Cape Breton's Còig leave wintry home for UK and Australia tour – and band's Inverness Eden Court debut
FIRST there were five musicians from Cape Breton in Canada who got together by chance and found they liked it – so they called themselves Còig, which means ‘five’ in Scottish Gaelic.
Between them they play around a dozen instruments, specialise in traditional music – old and new – played in a non-traditional way and have now been wowing the world since 2014 with a growing reputation as one of Canada’s most exciting Celtic groups.
Darren McMullen – who plays guitar, mandolin, mandola, banjo, bouzouki, whistles and flute – is remembering how it all began.
We had so much fun playing together we kept doing it every time we had a chance!
“We were playing all together on a promotional tour for the Celtic Colours festival which happens every year in Cape Breton – we had all played the festival as solo acts.
“So we went down to New England in the States as a promotional thing, all played our own thing and backed each other up too, but we didn’t really all play together at the same time most of the night.
“But when we did, we just had so much fun playing together that we kept doing it every time we had a chance.
“One time we were just playing tunes together and having fun and the guy who used to run the Shetland Folk Festival came up and said ‘What’s the name of your band?’
“We said ‘Well we’re not really a band…’ and he said ‘Well go get a name … cos you’re coming to Shetland’.
“So we thought we better start thinking about it more seriously!” laughed Darren.
“The first year we toured we didn’t even have a record because we hadn’t had a chance to get into the studio and record one.
“Now we have five!”
The band has also begun to specialise in Christmas shows in Canada, America and since a few years ago, Belgium.
“That was another thing that came together by accident, the fact we even have a Christmas show.
“There was a venue we really wanted to play and the only way we could go to that area again and play more shows was if it was a Christmas thing because we had just been in that area and the venue said ‘Well, you know it’s too early to come back’. So we told them we would do a Christmas show and we put together material. It went really well and a lot of them asked us to come back next year.”
Their latest album – following up Ashlar released in the UK last spring – is another Christmas one.
But they have left the wintry weather of home behind to play dates in the UK before heading off for their first time playing a tour of festivals and smaller dates in Australia.
Darren said: “We are hoping everything is OK with the Coronavirus situation.

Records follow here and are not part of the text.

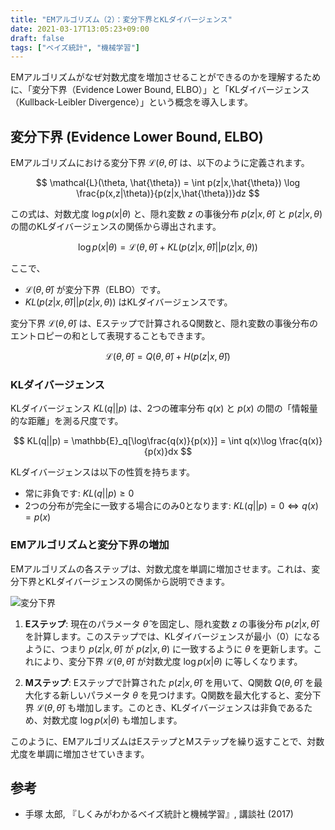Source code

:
 ```yaml
---
title: "EMアルゴリズム（2）：変分下界とKLダイバージェンス"
date: 2021-03-17T13:05:23+09:00
draft: false
tags: ["ベイズ統計", "機械学習"] 
---
```

<!--more-->
EMアルゴリズムがなぜ対数尤度を増加させることができるのかを理解するために、「変分下界（Evidence Lower Bound, ELBO）」と「KLダイバージェンス（Kullback-Leibler Divergence）」という概念を導入します。

## 変分下界 (Evidence Lower Bound, ELBO)

EMアルゴリズムにおける変分下界 $\mathcal{L}(\theta, \hat{\theta})$ は、以下のように定義されます。

$$ \mathcal{L}(\theta, \hat{\theta}) = \int p(z|x,\hat{\theta}) \log \frac{p(x,z|\theta)}{p(z|x,\hat{\theta})}dz $$

この式は、対数尤度 $\log p(x|\theta)$ と、隠れ変数 $z$ の事後分布 $p(z|x,\hat{\theta})$ と $p(z|x,\theta)$ の間のKLダイバージェンスの関係から導出されます。

$$ \log p(x|\theta) = \mathcal{L}(\theta, \hat{\theta}) + KL(p(z|x,\hat{\theta}) || p(z|x,\theta)) $$

ここで、
-   $\mathcal{L}(\theta, \hat{\theta})$ が変分下界（ELBO）です。
-   $KL(p(z|x,\hat{\theta}) || p(z|x,\theta))$ はKLダイバージェンスです。

変分下界 $\mathcal{L}(\theta, \hat{\theta})$ は、Eステップで計算されるQ関数と、隠れ変数の事後分布のエントロピーの和として表現することもできます。

$$ \mathcal{L}(\theta, \hat{\theta}) = Q(\theta, \hat{\theta}) + H(p(z|x,\hat{\theta})) $$

### KLダイバージェンス

KLダイバージェンス $KL(q||p)$ は、2つの確率分布 $q(x)$ と $p(x)$ の間の「情報量的な距離」を測る尺度です。

$$ KL(q||p) = \mathbb{E}_q[\log\frac{q(x)}{p(x)}] = \int q(x)\log \frac{q(x)}{p(x)}dx $$

KLダイバージェンスは以下の性質を持ちます。
-   常に非負です: $KL(q||p) \ge 0$
-   2つの分布が完全に一致する場合にのみ0となります: $KL(q||p) = 0 \iff q(x) = p(x)$

### EMアルゴリズムと変分下界の増加

EMアルゴリズムの各ステップは、対数尤度を単調に増加させます。これは、変分下界とKLダイバージェンスの関係から説明できます。

![変分下界](./../変分下界.png)

1.  **Eステップ**: 現在のパラメータ $\hat{\theta}$ を固定し、隠れ変数 $z$ の事後分布 $p(z|x,\hat{\theta})$ を計算します。このステップでは、KLダイバージェンスが最小（0）になるように、つまり $p(z|x,\hat{\theta})$ が $p(z|x,\theta)$ に一致するように $\theta$ を更新します。これにより、変分下界 $\mathcal{L}(\theta, \hat{\theta})$ が対数尤度 $\log p(x|\theta)$ に等しくなります。

2.  **Mステップ**: Eステップで計算された $p(z|x,\hat{\theta})$ を用いて、Q関数 $Q(\theta, \hat{\theta})$ を最大化する新しいパラメータ $\theta$ を見つけます。Q関数を最大化すると、変分下界 $\mathcal{L}(\theta, \hat{\theta})$ も増加します。このとき、KLダイバージェンスは非負であるため、対数尤度 $\log p(x|\theta)$ も増加します。

このように、EMアルゴリズムはEステップとMステップを繰り返すことで、対数尤度を単調に増加させていきます。

## 参考
-   手塚 太郎, 『しくみがわかるベイズ統計と機械学習』, 講談社 (2017)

“We’re looking forward to it, though. We have been thereindividually over the years, but it is a first for the band.
“At home on the East Coast we get a lot of snow that turns to ice, every driveway is icy and the sidewalks are icy, everything is full of snow and ice.
“But we are very happy, we landed yesterday in the UK and there is green grass everywhere, flowers blooming and we are on our way to Australia where we will be wearing our shorts and sandals!
“So it’s a good result and by the time we get home, winter is all done in Nova Scotia.”
Darren says the band enjoys the chance to catch up – in between their own dates – with the Scottish, Irish and English folk musicians whose music influenced Cape Breton’s – and Còig’s.
“The festivals are amazing, we played Orkney last year and we have got some more coming up in July.
“Those are just amazing for us because we listen to a lot of Scottish and Irish and English folk music at home and obviously that is where we get a lot of what we do.
“We listen to it all year and then when we are over and we do get a chance, we are like little kids meeting our heroes, sometimes.
“All of a sudden you are at a festival and you’re having a beer with someone who influenced you right from the time you first started listening.”
The other band members – Chrissy Crowley (fiddle) and Rachel Davis (fiddle and viola) – all have other projects when not busy with Còig.
Darren said: “On piano this trip with us is Adam Young and he has a full-time job working with Parks Canada, Parks and Museums in Cape Breton.
“And the rest of us work on music, play with other people and on recording projects. It’s good to musically refresh your batteries somewhere else. It ends up when you come back to Còig you have a few new tunes or you approach things differently. Having those other things gives you a little well to draw from which is really good.”
Còig play Eden Court on Friday, February 21.